▶ Your objective
Copy the records below exactly, but leave out any picture they contain.

--- Data in this exercise Enclosed Below ---

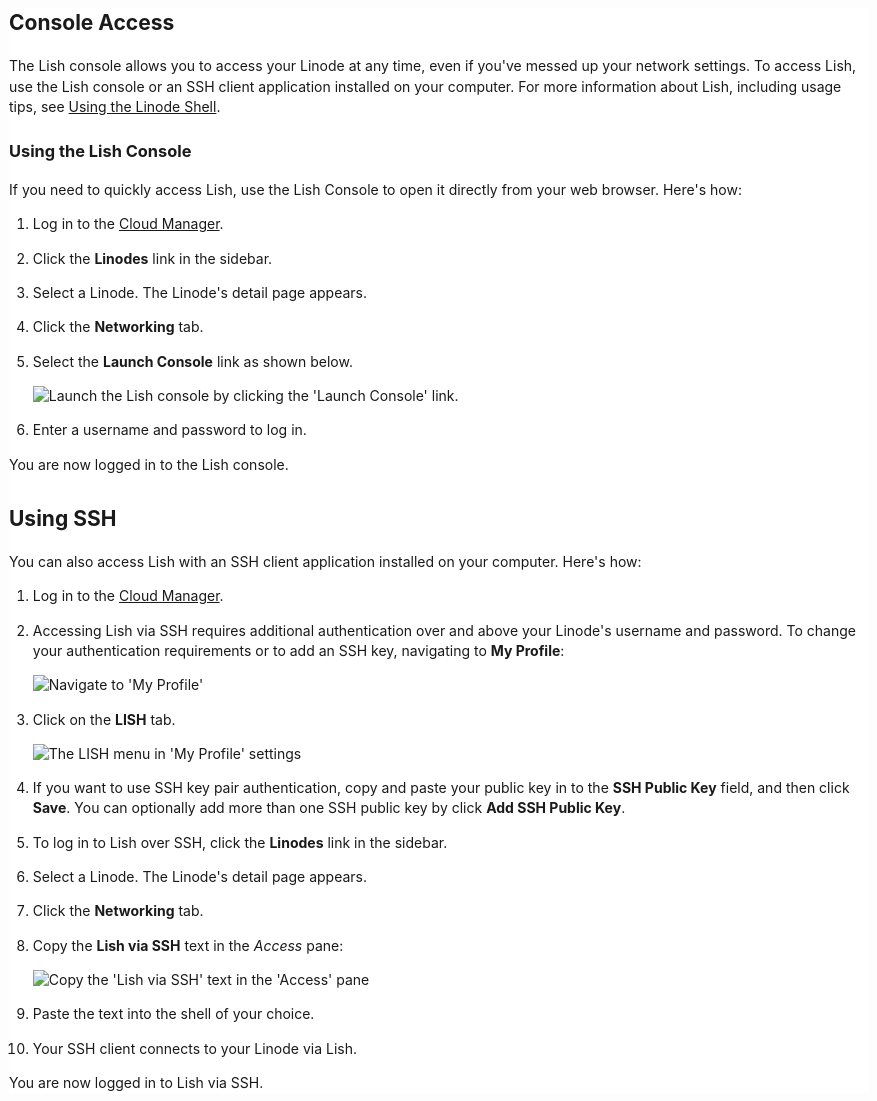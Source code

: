 ## Console Access

The Lish console allows you to access your Linode at any time, even if you've messed up your network settings. To access Lish, use the Lish console or an SSH client application installed on your computer. For more information about Lish, including usage tips, see [Using the Linode Shell](/docs/platform/manager/using-the-linode-shell-lish/).

### Using the Lish Console

If you need to quickly access Lish, use the Lish Console to open it directly from your web browser. Here's how:

1.  Log in to the [Cloud Manager](https://cloud.linode.com).
2.  Click the **Linodes** link in the sidebar.
3.  Select a Linode. The Linode's detail page appears.
4.  Click the **Networking** tab.
5.  Select the **Launch Console** link as shown below.

    ![Launch the Lish console by clicking the 'Launch Console' link.](remote_access_launch_lish_console.png)

6.  Enter a username and password to log in.

You are now logged in to the Lish console.

## Using SSH

You can also access Lish with an SSH client application installed on your computer. Here's how:

1.  Log in to the [Cloud Manager](https://cloud.linode.com).

2.  Accessing Lish via SSH requires additional authentication over and above your Linode's username and password. To change your authentication requirements or to add an SSH key, navigating to **My Profile**:

    ![Navigate to 'My Profile'](remote_access_my_profile.png)

3.  Click on the **LISH** tab.

    ![The LISH menu in 'My Profile' settings](remote_access_lish_menu.png)

4.  If you want to use SSH key pair authentication, copy and paste your public key in to the **SSH Public Key** field, and then click **Save**. You can optionally add more than one SSH public key by click **Add SSH Public Key**.
5.  To log in to Lish over SSH, click the **Linodes** link in the sidebar.
6.  Select a Linode. The Linode's detail page appears.
7.  Click the **Networking** tab.
8.  Copy the **Lish via SSH** text in the *Access* pane:

    ![Copy the 'Lish via SSH' text in the 'Access' pane](remote_access_lish_via_ssh.png)


9.  Paste the text into the shell of your choice.
10. Your SSH client connects to your Linode via Lish.

You are now logged in to Lish via SSH.

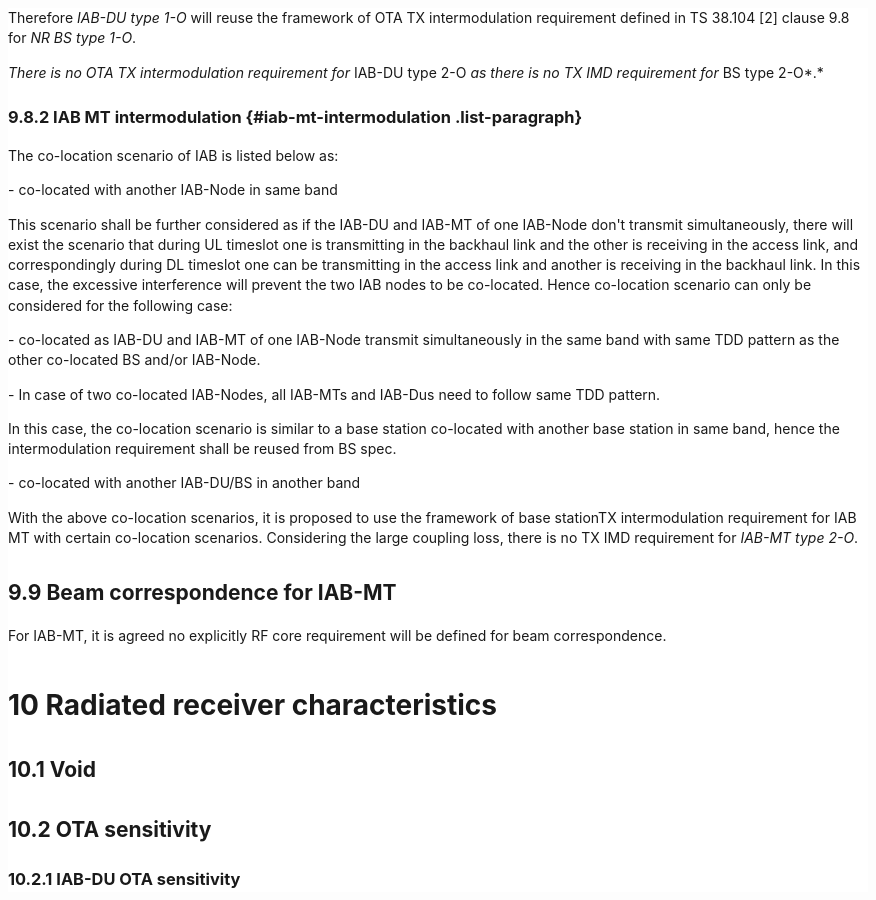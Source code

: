 Therefore *IAB-DU type 1-O* will reuse the framework of OTA TX
intermodulation requirement defined in TS 38.104 \[2\] clause 9.8 for
*NR BS type 1-O*.

*There is no OTA TX intermodulation requirement for* IAB-DU type 2-O *as
there is no TX IMD requirement for* BS type 2-O*.*

### 9.8.2 IAB MT intermodulation {#iab-mt-intermodulation .list-paragraph}

The co-location scenario of IAB is listed below as:

\- co-located with another IAB-Node in same band

This scenario shall be further considered as if the IAB-DU and IAB-MT of
one IAB-Node don\'t transmit simultaneously, there will exist the
scenario that during UL timeslot one is transmitting in the backhaul
link and the other is receiving in the access link, and correspondingly
during DL timeslot one can be transmitting in the access link and
another is receiving in the backhaul link. In this case, the excessive
interference will prevent the two IAB nodes to be co-located. Hence
co-location scenario can only be considered for the following case:

\- co-located as IAB-DU and IAB-MT of one IAB-Node transmit
simultaneously in the same band with same TDD pattern as the other
co-located BS and/or IAB-Node.

\- In case of two co-located IAB-Nodes, all IAB-MTs and IAB-Dus need to
follow same TDD pattern.

In this case, the co-location scenario is similar to a base station
co-located with another base station in same band, hence the
intermodulation requirement shall be reused from BS spec.

\- co-located with another IAB-DU/BS in another band

With the above co-location scenarios, it is proposed to use the
framework of base stationTX intermodulation requirement for IAB MT with
certain co-location scenarios. Considering the large coupling loss,
there is no TX IMD requirement for *IAB-MT type 2-O*.

9.9 Beam correspondence for IAB-MT
----------------------------------

For IAB-MT, it is agreed no explicitly RF core requirement will be
defined for beam correspondence.

10 Radiated receiver characteristics
====================================

10.1 Void
---------

10.2 OTA sensitivity
--------------------

### 10.2.1 IAB-DU OTA sensitivity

--- End of Enclosed Data in this exercise ---

▶ Exercise answer
Source code

: ## Console Access

The Lish console allows you to access your Linode at any time, even if you've messed up your network settings. To access Lish, use the Lish console or an SSH client application installed on your computer. For more information about Lish, including usage tips, see [Using the Linode Shell](/docs/platform/manager/using-the-linode-shell-lish/).

### Using the Lish Console

If you need to quickly access Lish, use the Lish Console to open it directly from your web browser. Here's how:

1.  Log in to the [Cloud Manager](https://cloud.linode.com).
2.  Click the **Linodes** link in the sidebar.
3.  Select a Linode. The Linode's detail page appears.
4.  Click the **Networking** tab.
5.  Select the **Launch Console** link as shown below.

    ![Launch the Lish console by clicking the 'Launch Console' link.](remote_access_launch_lish_console.png)

6.  Enter a username and password to log in.

You are now logged in to the Lish console.

## Using SSH

You can also access Lish with an SSH client application installed on your computer. Here's how:

1.  Log in to the [Cloud Manager](https://cloud.linode.com).

2.  Accessing Lish via SSH requires additional authentication over and above your Linode's username and password. To change your authentication requirements or to add an SSH key, navigating to **My Profile**:

    ![Navigate to 'My Profile'](remote_access_my_profile.png)

3.  Click on the **LISH** tab.

    ![The LISH menu in 'My Profile' settings](remote_access_lish_menu.png)

4.  If you want to use SSH key pair authentication, copy and paste your public key in to the **SSH Public Key** field, and then click **Save**. You can optionally add more than one SSH public key by click **Add SSH Public Key**.
5.  To log in to Lish over SSH, click the **Linodes** link in the sidebar.
6.  Select a Linode. The Linode's detail page appears.
7.  Click the **Networking** tab.
8.  Copy the **Lish via SSH** text in the *Access* pane:

    ![Copy the 'Lish via SSH' text in the 'Access' pane](remote_access_lish_via_ssh.png)


9.  Paste the text into the shell of your choice.
10. Your SSH client connects to your Linode via Lish.

You are now logged in to Lish via SSH.

Source code

: Therefore *IAB-DU type 1-O* will reuse the framework of OTA TX
intermodulation requirement defined in TS 38.104 \[2\] clause 9.8 for
*NR BS type 1-O*.

*There is no OTA TX intermodulation requirement for* IAB-DU type 2-O *as
there is no TX IMD requirement for* BS type 2-O*.*

### 9.8.2 IAB MT intermodulation {#iab-mt-intermodulation .list-paragraph}

The co-location scenario of IAB is listed below as:

\- co-located with another IAB-Node in same band

This scenario shall be further considered as if the IAB-DU and IAB-MT of
one IAB-Node don\'t transmit simultaneously, there will exist the
scenario that during UL timeslot one is transmitting in the backhaul
link and the other is receiving in the access link, and correspondingly
during DL timeslot one can be transmitting in the access link and
another is receiving in the backhaul link. In this case, the excessive
interference will prevent the two IAB nodes to be co-located. Hence
co-location scenario can only be considered for the following case:

\- co-located as IAB-DU and IAB-MT of one IAB-Node transmit
simultaneously in the same band with same TDD pattern as the other
co-located BS and/or IAB-Node.

\- In case of two co-located IAB-Nodes, all IAB-MTs and IAB-Dus need to
follow same TDD pattern.

In this case, the co-location scenario is similar to a base station
co-located with another base station in same band, hence the
intermodulation requirement shall be reused from BS spec.

\- co-located with another IAB-DU/BS in another band

With the above co-location scenarios, it is proposed to use the
framework of base stationTX intermodulation requirement for IAB MT with
certain co-location scenarios. Considering the large coupling loss,
there is no TX IMD requirement for *IAB-MT type 2-O*.

9.9 Beam correspondence for IAB-MT
----------------------------------

For IAB-MT, it is agreed no explicitly RF core requirement will be
defined for beam correspondence.

10 Radiated receiver characteristics
====================================

10.1 Void
---------

10.2 OTA sensitivity
--------------------

### 10.2.1 IAB-DU OTA sensitivity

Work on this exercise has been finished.